Tutorial: Cleaning the Sharepoint codes with BIDS in SQL

May 4, 2009 at 12:54 PM
Following a request from a user in another thread, I decided to share how to clean all the Sharepoint codes with Business Intelligence Development Studio the easy way!
  1. First, please make sure to follow the MSDN Tutorial.  For this tutorial and my company needs, instead of a Sharepoint List Destination, I am using a OLE DB Destination.  I needed that Sharepoint info extrracted to a SQL database.
  2. Once done, in the Control Flow tab, add one Execute SQL Task right after the Data Flow Task and connect them with the arrow.
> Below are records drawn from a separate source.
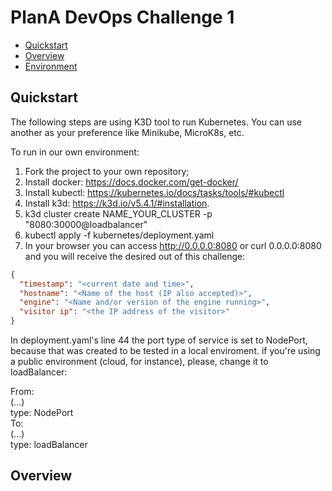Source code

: # PlanA DevOps Challenge 1


* [Quickstart](#quickstart)
* [Overview](#overview)
* [Environment](#environment)

## Quickstart 

The following steps are using K3D tool to run Kubernetes. You can use another as your preference like Minikube, MicroK8s, etc.

To run in our own environment:

1. Fork the project to your own repository;
2. Install docker: https://docs.docker.com/get-docker/
3. Install kubectl: https://kubernetes.io/docs/tasks/tools/#kubectl
4. Install k3d: https://k3d.io/v5.4.1/#installation.
5. k3d cluster create NAME_YOUR_CLUSTER -p "8080:30000@loadbalancer"
6. kubectl apply -f kubernetes/deployment.yaml
7. In your browser you can access http://0.0.0.0:8080 or curl 0.0.0.0:8080 and you will receive the desired out of this challenge:



```json
{
  "timestamp": "<current date and time>",
  "hostname": "<Name of the host (IP also accepted)>",
  "engine": "<Name and/or version of the engine running>",
  "visitor ip": "<the IP address of the visitor>"
}
```
   
In deployment.yaml's line 44 the port type of service is set to NodePort, because that was created to be tested in a local enviroment. if you're using a public environment (cloud, for instance), please, change it to loadBalancer:


From:  
(...)  
    type: NodePort   
To:  
(...)  
    type: loadBalancer   
    

## Overview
  3. Double-click on the Execute SQL Task  to configure it.
  4. Under SQL Statement --> Connection, add the proper SQL connection where your SQL table is sitting.
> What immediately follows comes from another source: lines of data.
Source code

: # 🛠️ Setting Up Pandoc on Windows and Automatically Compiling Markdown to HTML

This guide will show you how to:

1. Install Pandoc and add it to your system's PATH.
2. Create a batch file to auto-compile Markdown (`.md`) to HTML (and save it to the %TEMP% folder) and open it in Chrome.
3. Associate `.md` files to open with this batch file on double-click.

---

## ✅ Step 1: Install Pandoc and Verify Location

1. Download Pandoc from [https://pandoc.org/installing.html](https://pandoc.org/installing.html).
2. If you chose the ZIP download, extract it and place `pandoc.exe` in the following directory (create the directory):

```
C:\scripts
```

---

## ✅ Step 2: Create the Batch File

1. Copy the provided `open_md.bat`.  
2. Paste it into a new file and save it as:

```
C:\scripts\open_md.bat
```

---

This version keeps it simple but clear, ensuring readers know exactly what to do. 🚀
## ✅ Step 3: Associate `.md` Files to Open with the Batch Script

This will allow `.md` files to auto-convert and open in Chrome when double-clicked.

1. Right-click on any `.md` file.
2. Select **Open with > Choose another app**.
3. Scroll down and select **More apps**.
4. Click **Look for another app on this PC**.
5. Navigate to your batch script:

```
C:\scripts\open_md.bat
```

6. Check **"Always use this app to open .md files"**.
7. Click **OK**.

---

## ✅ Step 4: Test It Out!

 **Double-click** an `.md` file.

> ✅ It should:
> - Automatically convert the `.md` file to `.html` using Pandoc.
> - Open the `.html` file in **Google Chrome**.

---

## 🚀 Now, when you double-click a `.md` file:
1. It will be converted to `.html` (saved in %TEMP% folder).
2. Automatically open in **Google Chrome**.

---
  5. Under SQL Statement --> SQLStatement, click on the ... button to enter the SQL query.
  6. To clean the #; code, use this query:
    UPDATE Name_of_the_table
    SET Name_of_the_field_1= SUBSTRING(Name_of_the_field_1,CHARINDEX('#',Name_of_the_field_1)+1,LEN(Name_of_the_field_1)-CHARINDEX('#',Name_of_the_field_1))
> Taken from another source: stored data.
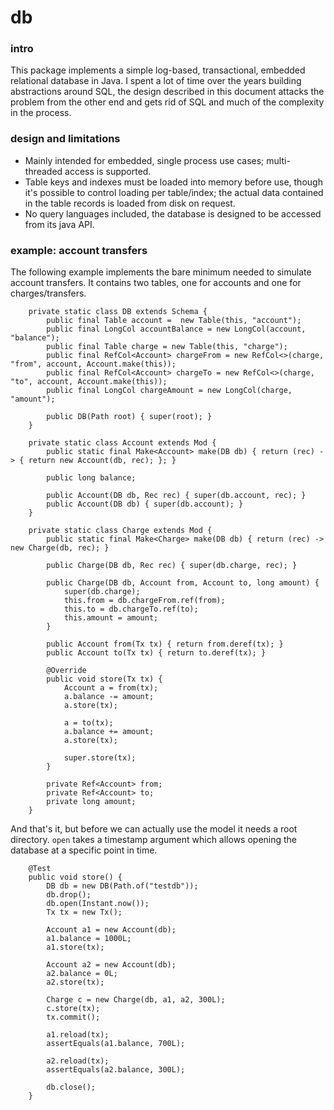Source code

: # db

### intro
This package implements a simple log-based, transactional, embedded relational database in Java.
I spent a lot of time over the years building abstractions around SQL, the design described in
this document attacks the problem from the other end and gets rid of SQL and much of the complexity
in the process.

### design and limitations
* Mainly intended for embedded, single process use cases; multi-threaded access is supported.
* Table keys and indexes must be loaded into memory before use, though it's possible to
control loading per table/index; the actual data contained in the table records is loaded 
from disk on request. 
* No query languages included, the database is designed to be accessed from its java API. 

### example: account transfers
The following example implements the bare minimum needed to simulate account transfers.
It contains two tables, one for accounts and one for charges/transfers.

```
    private static class DB extends Schema {
        public final Table account =  new Table(this, "account");
        public final LongCol accountBalance = new LongCol(account, "balance");
        public final Table charge = new Table(this, "charge");
        public final RefCol<Account> chargeFrom = new RefCol<>(charge, "from", account, Account.make(this));
        public final RefCol<Account> chargeTo = new RefCol<>(charge, "to", account, Account.make(this));
        public final LongCol chargeAmount = new LongCol(charge, "amount");

        public DB(Path root) { super(root); }
    }

    private static class Account extends Mod {
        public static final Make<Account> make(DB db) { return (rec) -> { return new Account(db, rec); }; }

        public long balance;

        public Account(DB db, Rec rec) { super(db.account, rec); }
        public Account(DB db) { super(db.account); }
    }

    private static class Charge extends Mod {
        public static final Make<Charge> make(DB db) { return (rec) -> new Charge(db, rec); }

        public Charge(DB db, Rec rec) { super(db.charge, rec); }

        public Charge(DB db, Account from, Account to, long amount) {
            super(db.charge);
            this.from = db.chargeFrom.ref(from);
            this.to = db.chargeTo.ref(to);
            this.amount = amount;
        }

        public Account from(Tx tx) { return from.deref(tx); }
        public Account to(Tx tx) { return to.deref(tx); }

        @Override
        public void store(Tx tx) {
            Account a = from(tx);
            a.balance -= amount;
            a.store(tx);

            a = to(tx);
            a.balance += amount;
            a.store(tx);

            super.store(tx);
        }

        private Ref<Account> from;
        private Ref<Account> to;
        private long amount;
    }
```

And that's it, but before we can actually use the model it needs a root directory.
`open` takes a timestamp argument which allows opening the database at a specific point in time.

```
    @Test
    public void store() {
        DB db = new DB(Path.of("testdb"));
        db.drop();
        db.open(Instant.now());
        Tx tx = new Tx();

        Account a1 = new Account(db);
        a1.balance = 1000L;
        a1.store(tx);

        Account a2 = new Account(db);
        a2.balance = 0L;
        a2.store(tx);

        Charge c = new Charge(db, a1, a2, 300L);
        c.store(tx);
        tx.commit();

        a1.reload(tx);
        assertEquals(a1.balance, 700L);

        a2.reload(tx);
        assertEquals(a2.balance, 300L);

        db.close();
    }
```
    SET Name_of_the_field_2= SUBSTRING(Name_of_the_field_2,CHARINDEX('#',Name_of_the_field_2)+1,LEN(Name_of_the_field_2)-CHARINDEX('#',Name_of_the_field_2))
    etc...
  7. To clean the square symbol in Text data type fields, use this query:
    UPDATE Name_of_the_tableSET Name_of_the_field_1 = REPLACE(SUBSTRING(Name_of_the_field_1, 1, DATALENGTH(Name_of_the_field_1)), char(0), '') WHERE charindex(char(0) , Name_of_the_field_1) > 0
    UPDATE Name_of_the_tableSET Name_of_the_field_2 = REPLACE(SUBSTRING(Name_of_the_field_2, 1, DATALENGTH(Name_of_the_field_2)), char(0), '') WHERE charindex(char(0) , Name_of_the_field_2) > 0
    etc...
    char(0) represent the square symbol.
  8. To clean the <div> and </div> in Text data type fields, use this query:
    UPDATE Name_of_the_tableSET Name_of_the_field_1 = REPLACE(SUBSTRING(Name_of_the_field_1, 1, DATALENGTH(Name_of_the_field_1)), '<div>', '') WHERE charindex('<div>' , Name_of_the_field_1) > 0
    UPDATE Name_of_the_tableSET Name_of_the_field_1 = REPLACE(SUBSTRING(Name_of_the_field_1, 1, DATALENGTH(Name_of_the_field_1)), '</div>', '') WHERE charindex('<div>' , Name_of_the_field_1) > 0
    etc...
There you go, I hope this info can help!

May 7, 2009 at 8:45 PM
That is very cool!! you rock. Thanks a lot for help.
One little help on this: I got the chars multiple times in data e.g ;#12;#14;# . This query removed only first occurance. Is there a way to do removals for multiple chars in query Or i have to look into cursor options?


Thanks Again!